■ **GOAL OF THE EXERCISE**:
I would like the records restated word for word, without the pictures.
>>>
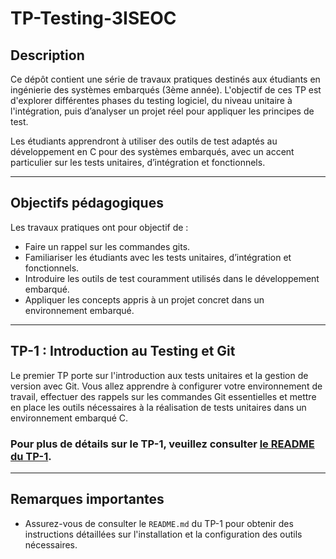 # TP-Testing-3ISEOC

## Description
Ce dépôt contient une série de travaux pratiques destinés aux étudiants en ingénierie des systèmes embarqués (3ème année). L'objectif de ces TP est d'explorer différentes phases du testing logiciel, du niveau unitaire à l'intégration, puis d’analyser un projet réel pour appliquer les principes de test.

Les étudiants apprendront à utiliser des outils de test adaptés au développement en C pour des systèmes embarqués, avec un accent particulier sur les tests unitaires, d’intégration et fonctionnels.

---

## Objectifs pédagogiques
Les travaux pratiques ont pour objectif de :
- Faire un rappel sur les commandes gits.
- Familiariser les étudiants avec les tests unitaires, d’intégration et fonctionnels.
- Introduire les outils de test couramment utilisés dans le développement embarqué.
- Appliquer les concepts appris à un projet concret dans un environnement embarqué.

---

## TP-1 : Introduction au Testing et Git

Le premier TP porte sur l'introduction aux tests unitaires et la gestion de version avec Git. Vous allez apprendre à configurer votre environnement de travail, effectuer des rappels sur les commandes Git essentielles et mettre en place les outils nécessaires à la réalisation de tests unitaires dans un environnement embarqué C.

### Pour plus de détails sur le TP-1, veuillez consulter [le README du TP-1](TP-1/README.md).

---

## Remarques importantes
- Assurez-vous de consulter le `README.md` du TP-1 pour obtenir des instructions détaillées sur l'installation et la configuration des outils nécessaires.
<<<
■ **SOLUTION TO THE PROBLEM**:
 # TP-Testing-3ISEOC

## Description
Ce dépôt contient une série de travaux pratiques destinés aux étudiants en ingénierie des systèmes embarqués (3ème année). L'objectif de ces TP est d'explorer différentes phases du testing logiciel, du niveau unitaire à l'intégration, puis d’analyser un projet réel pour appliquer les principes de test.

Les étudiants apprendront à utiliser des outils de test adaptés au développement en C pour des systèmes embarqués, avec un accent particulier sur les tests unitaires, d’intégration et fonctionnels.

---

## Objectifs pédagogiques
Les travaux pratiques ont pour objectif de :
- Faire un rappel sur les commandes gits.
- Familiariser les étudiants avec les tests unitaires, d’intégration et fonctionnels.
- Introduire les outils de test couramment utilisés dans le développement embarqué.
- Appliquer les concepts appris à un projet concret dans un environnement embarqué.

---

## TP-1 : Introduction au Testing et Git

Le premier TP porte sur l'introduction aux tests unitaires et la gestion de version avec Git. Vous allez apprendre à configurer votre environnement de travail, effectuer des rappels sur les commandes Git essentielles et mettre en place les outils nécessaires à la réalisation de tests unitaires dans un environnement embarqué C.

### Pour plus de détails sur le TP-1, veuillez consulter [le README du TP-1](TP-1/README.md).

---

## Remarques importantes
- Assurez-vous de consulter le `README.md` du TP-1 pour obtenir des instructions détaillées sur l'installation et la configuration des outils nécessaires.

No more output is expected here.